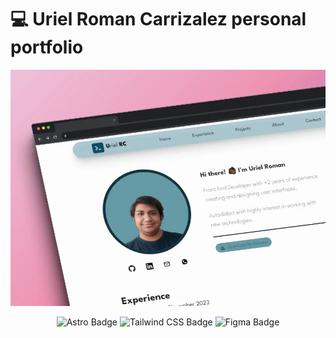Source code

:# 💻 Uriel Roman Carrizalez personal portfolio
<div align="center">
  <a href="">
    <img src="./public/portfolio_preview.webp">
  </a>
  <p></p>
</div>
<div align="center">

![Astro Badge](https://img.shields.io/badge/Astro-FF3E00?logo=astro&logoColor=fff&style=flat)
![Tailwind CSS Badge](https://img.shields.io/badge/Tailwind%20CSS-06B6D4?logo=tailwindcss&logoColor=fff&style=flat)
![Figma Badge](https://img.shields.io/badge/Figma-0acf83?logo=figma&logoColor=ffffff)

</div>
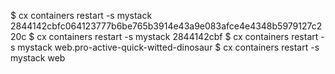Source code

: <!-- post: containers_example -->


$ cx containers restart -s mystack 2844142cbfc064123777b6be765b3914e43a9e083afce4e4348b5979127c220c
$ cx containers restart -s mystack 2844142cbf
$ cx containers restart -s mystack web.pro-active-quick-witted-dinosaur
$ cx containers restart -s mystack web
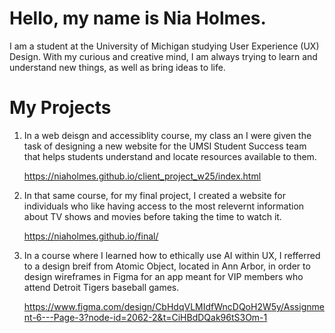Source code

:# Hello, my name is Nia Holmes.

I am a student at the University of Michigan studying User Experience (UX) Design. With my curious and creative mind, I am always trying to learn and understand new things, as
well as bring ideas to life.

# My Projects

1. In a web deisgn and accessiblity course, my class an I were given the task of designing a new website for the UMSI Student Success team that helps students understand and locate resources available to them.

      https://niaholmes.github.io/client_project_w25/index.html

2. In that same course, for my final project, I created a website for individuals who like having access to the most relevernt information about TV shows and movies before taking the time to watch it.

      https://niaholmes.github.io/final/

3. In a course where I learned how to ethically use AI within UX, I refferred to a design breif from Atomic Object, located in Ann Arbor, in order to design wireframes in Figma for an app meant for VIP members who attend Detroit Tigers baseball games.

      https://www.figma.com/design/CbHdqVLMIdfWncDQoH2W5y/Assignment-6---Page-3?node-id=2062-2&t=CiHBdDQak96tS3Om-1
* * *
### Problem description
Return only those lines of the records that contain the string "Badge".

### Answer area
![Astro Badge](https://img.shields.io/badge/Astro-FF3E00?logo=astro&logoColor=fff&style=flat)
![Tailwind CSS Badge](https://img.shields.io/badge/Tailwind%20CSS-06B6D4?logo=tailwindcss&logoColor=fff&style=flat)
![Figma Badge](https://img.shields.io/badge/Figma-0acf83?logo=figma&logoColor=ffffff)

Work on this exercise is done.